§ How to complete this task: Return the following data exactly, with all pictures left out.

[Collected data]
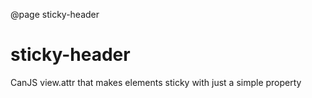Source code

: @page sticky-header

# sticky-header

CanJS view.attr that makes elements sticky with just a simple property
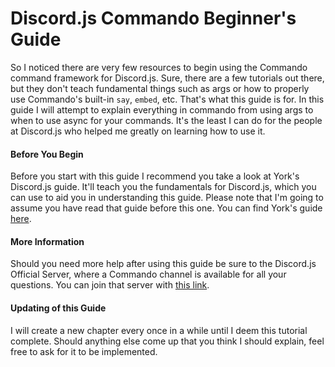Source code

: # Discord.js Commando Beginner's Guide

So I noticed there are very few resources to begin using the Commando command framework for Discord.js. Sure, there are a few tutorials out there, but they don't teach fundamental things such as args or how to properly use Commando's built-in `say`, `embed`, etc. That's what this guide is for. In this guide I will attempt to explain everything in commando from using args to when to use async for your commands. It's the least I can do for the people at Discord.js who helped me greatly on learning how to use it.

#### Before You Begin

Before you start with this guide I recommend you take a look at York's Discord.js guide. It'll teach you the fundamentals for Discord.js, which you can use to aid you in understanding this guide. Please note that I'm going to assume you have read that guide before this one. You can find York's guide [here](https://www.gitbook.com/book/yorkaargh/discord-js-bot-guide/details).

#### More Information

Should you need more help after using this guide be sure to the Discord.js Official Server, where a Commando channel is available for all your questions. You can join that server with [this link](https://discord.gg/bRCvFy9).

#### Updating of this Guide

I will create a new chapter every once in a while until I deem this tutorial complete. Should anything else come up that you think I should explain, feel free to ask for it to be implemented.



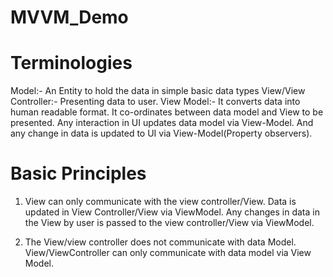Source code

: # MVVM_Demo
# Terminologies
Model:- An Entity to hold the data in simple basic data types
View/View Controller:- Presenting data to user.
View Model:-  It converts data into human readable format. It co-ordinates between data model and View to be presented. Any interaction in UI updates data model via View-Model. And any change in data is updated to UI via View-Model(Property observers).

# Basic Principles
1. View can only communicate with the view controller/View. Data is updated in View Controller/View via ViewModel. Any changes in data in the View by user is passed to the view controller/View via ViewModel.

2. The View/view controller does not communicate with data Model. View/ViewController can only communicate with data model via View Model.
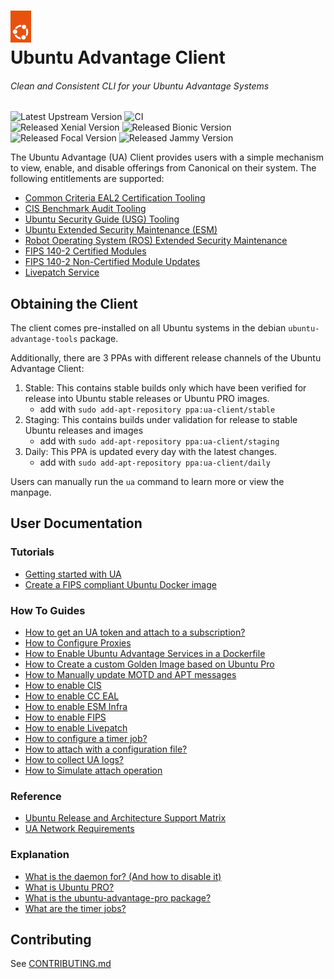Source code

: <h1>
  <a href="https://ubuntu.com/advantage" target="_blank">
    <img src="./.assets/circle_of_friends.png" width="33"/>
  </a>
  <br>
  Ubuntu Advantage Client
</h1>

###### Clean and Consistent CLI for your Ubuntu Advantage Systems
![Latest Upstream Version](https://img.shields.io/github/v/tag/canonical/ubuntu-advantage-client.svg?label=Latest%20Upstream%20Version&logo=github&logoColor=white&color=33ce57)
![CI](https://github.com/canonical/ubuntu-advantage-client/actions/workflows/ci-base.yaml/badge.svg?branch=main)
<br/>
![Released Xenial Version](https://img.shields.io/ubuntu/v/ubuntu-advantage-tools/xenial?label=Xenial&logo=ubuntu&logoColor=white)
![Released Bionic Version](https://img.shields.io/ubuntu/v/ubuntu-advantage-tools/bionic?label=Bionic&logo=ubuntu&logoColor=white)
![Released Focal Version](https://img.shields.io/ubuntu/v/ubuntu-advantage-tools/focal?label=Focal&logo=ubuntu&logoColor=white)
![Released Jammy Version](https://img.shields.io/ubuntu/v/ubuntu-advantage-tools/jammy?label=Jammy&logo=ubuntu&logoColor=white)

The Ubuntu Advantage (UA) Client provides users with a simple mechanism to
view, enable, and disable offerings from Canonical on their system. The
following entitlements are supported:

- [Common Criteria EAL2 Certification Tooling](https://ubuntu.com/security/cc)
- [CIS Benchmark Audit Tooling](https://ubuntu.com/security/cis)
- [Ubuntu Security Guide (USG) Tooling](https://ubuntu.com/security/certifications/docs/usg)
- [Ubuntu Extended Security Maintenance (ESM)](https://ubuntu.com/security/esm)
- [Robot Operating System (ROS) Extended Security Maintenance](https://ubuntu.com/robotics/ros-esm)
- [FIPS 140-2 Certified Modules](https://ubuntu.com/security/fips)
- [FIPS 140-2 Non-Certified Module Updates](https://ubuntu.com/security/fips)
- [Livepatch Service](https://ubuntu.com/security/livepatch)

## Obtaining the Client

The client comes pre-installed on all Ubuntu systems in the debian `ubuntu-advantage-tools` package.

Additionally, there are 3 PPAs with different release channels of the Ubuntu Advantage Client:

1. Stable: This contains stable builds only which have been verified for release into Ubuntu stable releases or Ubuntu PRO images.
    - add with `sudo add-apt-repository ppa:ua-client/stable`
2. Staging: This contains builds under validation for release to stable Ubuntu releases and images
    - add with `sudo add-apt-repository ppa:ua-client/staging`
3. Daily: This PPA is updated every day with the latest changes.
    - add with `sudo add-apt-repository ppa:ua-client/daily`

Users can manually run the `ua` command to learn more or view the manpage.

## User Documentation

### Tutorials

* [Getting started with UA](./docs/tutorials/basic_ua_commands.md)
* [Create a FIPS compliant Ubuntu Docker image](./docs/tutorials/create_a_fips_docker_image.md)

### How To Guides

* [How to get an UA token and attach to a subscription?](./docs/howtoguides/get_token_and_attach.md)
* [How to Configure Proxies](./docs/howtoguides/configure_proxies.md)
* [How to Enable Ubuntu Advantage Services in a Dockerfile](./docs/howtoguides/enable_ua_in_dockerfile.md)
* [How to Create a custom Golden Image based on Ubuntu Pro](./docs/howtoguides/create_pro_golden_image.md)
* [How to Manually update MOTD and APT messages](./docs/howtoguides/update_motd_messages.md)
* [How to enable CIS](./docs/howtoguides/enable_cis.md)
* [How to enable CC EAL](./docs/howtoguides/enable_cc.md)
* [How to enable ESM Infra](./docs/howtoguides/enable_esm_infra.md)
* [How to enable FIPS](./docs/howtoguides/enable_fips.md)
* [How to enable Livepatch](./docs/howtoguides/enable_livepatch.md)
* [How to configure a timer job?](./docs/howtoguides/configuring_timer_jobs.md)
* [How to attach with a configuration file?](./docs/howtoguides/how_to_attach_with_config_file.md)
* [How to collect UA logs?](./docs/howtoguides/how_to_collect_ua_logs.md)
* [How to Simulate attach operation](./docs/howtoguides/how_to_simulate_attach.md)

### Reference

* [Ubuntu Release and Architecture Support Matrix](./docs/references/support_matrix.md)
* [UA Network Requirements](./docs/references/network_requirements.md)

### Explanation

* [What is the daemon for? (And how to disable it)](./docs/explanations/what_is_the_daemon.md)
* [What is Ubuntu PRO?](./docs/explanations/what_is_ubuntu_pro.md)
* [What is the ubuntu-advantage-pro package?](./docs/explanations/what_is_the_ubuntu_advantage_pro_package.md)
* [What are the timer jobs?](./docs/explanations/what_are_the_timer_jobs.md)

## Contributing
See [CONTRIBUTING.md](CONTRIBUTING.md)
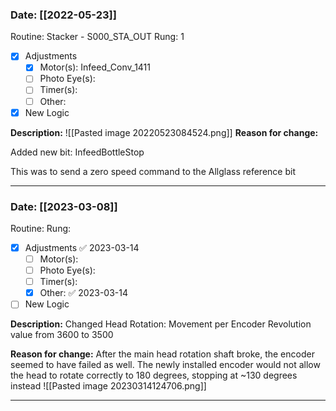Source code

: 
### Date: [[2022-05-23]]
Routine: Stacker - S000_STA_OUT
Rung: 1
- [x] Adjustments
	- [x] Motor(s): Infeed_Conv_1411
	- [ ] Photo Eye(s): 
	- [ ] Timer(s): 
	- [ ] Other: 
- [x] New Logic

**Description:**
![[Pasted image 20220523084524.png]]
**Reason for change:**

Added new bit:
InfeedBottleStop

This was to send a zero speed command to the Allglass reference bit

---


### Date: [[2023-03-08]]
Routine: 
Rung: 
- [x] Adjustments ✅ 2023-03-14
	- [ ] Motor(s): 
	- [ ] Photo Eye(s): 
	- [ ] Timer(s): 
	- [x] Other: ✅ 2023-03-14
- [ ] New Logic

**Description:** Changed Head Rotation: Movement per Encoder Revolution value from 3600 to 3500

**Reason for change:** After the main head rotation shaft broke, the encoder seemed to have failed as well. The newly installed encoder would not allow the head to rotate correctly to 180 degrees, stopping at ~130 degrees instead
![[Pasted image 20230314124706.png]]


---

§ Answer for this exercise:
Source code

: @page sticky-header

# sticky-header

CanJS view.attr that makes elements sticky with just a simple property
Source code

: # Discord.js Commando Beginner's Guide

So I noticed there are very few resources to begin using the Commando command framework for Discord.js. Sure, there are a few tutorials out there, but they don't teach fundamental things such as args or how to properly use Commando's built-in `say`, `embed`, etc. That's what this guide is for. In this guide I will attempt to explain everything in commando from using args to when to use async for your commands. It's the least I can do for the people at Discord.js who helped me greatly on learning how to use it.

#### Before You Begin

Before you start with this guide I recommend you take a look at York's Discord.js guide. It'll teach you the fundamentals for Discord.js, which you can use to aid you in understanding this guide. Please note that I'm going to assume you have read that guide before this one. You can find York's guide [here](https://www.gitbook.com/book/yorkaargh/discord-js-bot-guide/details).

#### More Information

Should you need more help after using this guide be sure to the Discord.js Official Server, where a Commando channel is available for all your questions. You can join that server with [this link](https://discord.gg/bRCvFy9).

#### Updating of this Guide

I will create a new chapter every once in a while until I deem this tutorial complete. Should anything else come up that you think I should explain, feel free to ask for it to be implemented.



Source code

: # MVVM_Demo
# Terminologies
Model:- An Entity to hold the data in simple basic data types
View/View Controller:- Presenting data to user.
View Model:-  It converts data into human readable format. It co-ordinates between data model and View to be presented. Any interaction in UI updates data model via View-Model. And any change in data is updated to UI via View-Model(Property observers).

# Basic Principles
1. View can only communicate with the view controller/View. Data is updated in View Controller/View via ViewModel. Any changes in data in the View by user is passed to the view controller/View via ViewModel.

2. The View/view controller does not communicate with data Model. View/ViewController can only communicate with data model via View Model.
Source code

: <h1>
  <a href="https://ubuntu.com/advantage" target="_blank">
    <img src="./.assets/circle_of_friends.png" width="33"/>
  </a>
  <br>
  Ubuntu Advantage Client
</h1>

###### Clean and Consistent CLI for your Ubuntu Advantage Systems
![Latest Upstream Version](https://img.shields.io/github/v/tag/canonical/ubuntu-advantage-client.svg?label=Latest%20Upstream%20Version&logo=github&logoColor=white&color=33ce57)
![CI](https://github.com/canonical/ubuntu-advantage-client/actions/workflows/ci-base.yaml/badge.svg?branch=main)
<br/>
![Released Xenial Version](https://img.shields.io/ubuntu/v/ubuntu-advantage-tools/xenial?label=Xenial&logo=ubuntu&logoColor=white)
![Released Bionic Version](https://img.shields.io/ubuntu/v/ubuntu-advantage-tools/bionic?label=Bionic&logo=ubuntu&logoColor=white)
![Released Focal Version](https://img.shields.io/ubuntu/v/ubuntu-advantage-tools/focal?label=Focal&logo=ubuntu&logoColor=white)
![Released Jammy Version](https://img.shields.io/ubuntu/v/ubuntu-advantage-tools/jammy?label=Jammy&logo=ubuntu&logoColor=white)

The Ubuntu Advantage (UA) Client provides users with a simple mechanism to
view, enable, and disable offerings from Canonical on their system. The
following entitlements are supported:

- [Common Criteria EAL2 Certification Tooling](https://ubuntu.com/security/cc)
- [CIS Benchmark Audit Tooling](https://ubuntu.com/security/cis)
- [Ubuntu Security Guide (USG) Tooling](https://ubuntu.com/security/certifications/docs/usg)
- [Ubuntu Extended Security Maintenance (ESM)](https://ubuntu.com/security/esm)
- [Robot Operating System (ROS) Extended Security Maintenance](https://ubuntu.com/robotics/ros-esm)
- [FIPS 140-2 Certified Modules](https://ubuntu.com/security/fips)
- [FIPS 140-2 Non-Certified Module Updates](https://ubuntu.com/security/fips)
- [Livepatch Service](https://ubuntu.com/security/livepatch)

## Obtaining the Client

The client comes pre-installed on all Ubuntu systems in the debian `ubuntu-advantage-tools` package.

Additionally, there are 3 PPAs with different release channels of the Ubuntu Advantage Client:

1. Stable: This contains stable builds only which have been verified for release into Ubuntu stable releases or Ubuntu PRO images.
    - add with `sudo add-apt-repository ppa:ua-client/stable`
2. Staging: This contains builds under validation for release to stable Ubuntu releases and images
    - add with `sudo add-apt-repository ppa:ua-client/staging`
3. Daily: This PPA is updated every day with the latest changes.
    - add with `sudo add-apt-repository ppa:ua-client/daily`

Users can manually run the `ua` command to learn more or view the manpage.

## User Documentation

### Tutorials

* [Getting started with UA](./docs/tutorials/basic_ua_commands.md)
* [Create a FIPS compliant Ubuntu Docker image](./docs/tutorials/create_a_fips_docker_image.md)

### How To Guides

* [How to get an UA token and attach to a subscription?](./docs/howtoguides/get_token_and_attach.md)
* [How to Configure Proxies](./docs/howtoguides/configure_proxies.md)
* [How to Enable Ubuntu Advantage Services in a Dockerfile](./docs/howtoguides/enable_ua_in_dockerfile.md)
* [How to Create a custom Golden Image based on Ubuntu Pro](./docs/howtoguides/create_pro_golden_image.md)
* [How to Manually update MOTD and APT messages](./docs/howtoguides/update_motd_messages.md)
* [How to enable CIS](./docs/howtoguides/enable_cis.md)
* [How to enable CC EAL](./docs/howtoguides/enable_cc.md)
* [How to enable ESM Infra](./docs/howtoguides/enable_esm_infra.md)
* [How to enable FIPS](./docs/howtoguides/enable_fips.md)
* [How to enable Livepatch](./docs/howtoguides/enable_livepatch.md)
* [How to configure a timer job?](./docs/howtoguides/configuring_timer_jobs.md)
* [How to attach with a configuration file?](./docs/howtoguides/how_to_attach_with_config_file.md)
* [How to collect UA logs?](./docs/howtoguides/how_to_collect_ua_logs.md)
* [How to Simulate attach operation](./docs/howtoguides/how_to_simulate_attach.md)

### Reference

* [Ubuntu Release and Architecture Support Matrix](./docs/references/support_matrix.md)
* [UA Network Requirements](./docs/references/network_requirements.md)

### Explanation

* [What is the daemon for? (And how to disable it)](./docs/explanations/what_is_the_daemon.md)
* [What is Ubuntu PRO?](./docs/explanations/what_is_ubuntu_pro.md)
* [What is the ubuntu-advantage-pro package?](./docs/explanations/what_is_the_ubuntu_advantage_pro_package.md)
* [What are the timer jobs?](./docs/explanations/what_are_the_timer_jobs.md)

## Contributing
See [CONTRIBUTING.md](CONTRIBUTING.md)
Source code

: 
### Date: [[2022-05-23]]
Routine: Stacker - S000_STA_OUT
Rung: 1
- [x] Adjustments
	- [x] Motor(s): Infeed_Conv_1411
	- [ ] Photo Eye(s): 
	- [ ] Timer(s): 
	- [ ] Other: 
- [x] New Logic

**Description:**
![[Pasted image 20220523084524.png]]
**Reason for change:**

Added new bit:
InfeedBottleStop

This was to send a zero speed command to the Allglass reference bit

---


### Date: [[2023-03-08]]
Routine: 
Rung: 
- [x] Adjustments ✅ 2023-03-14
	- [ ] Motor(s): 
	- [ ] Photo Eye(s): 
	- [ ] Timer(s): 
	- [x] Other: ✅ 2023-03-14
- [ ] New Logic

**Description:** Changed Head Rotation: Movement per Encoder Revolution value from 3600 to 3500

**Reason for change:** After the main head rotation shaft broke, the encoder seemed to have failed as well. The newly installed encoder would not allow the head to rotate correctly to 180 degrees, stopping at ~130 degrees instead
![[Pasted image 20230314124706.png]]


---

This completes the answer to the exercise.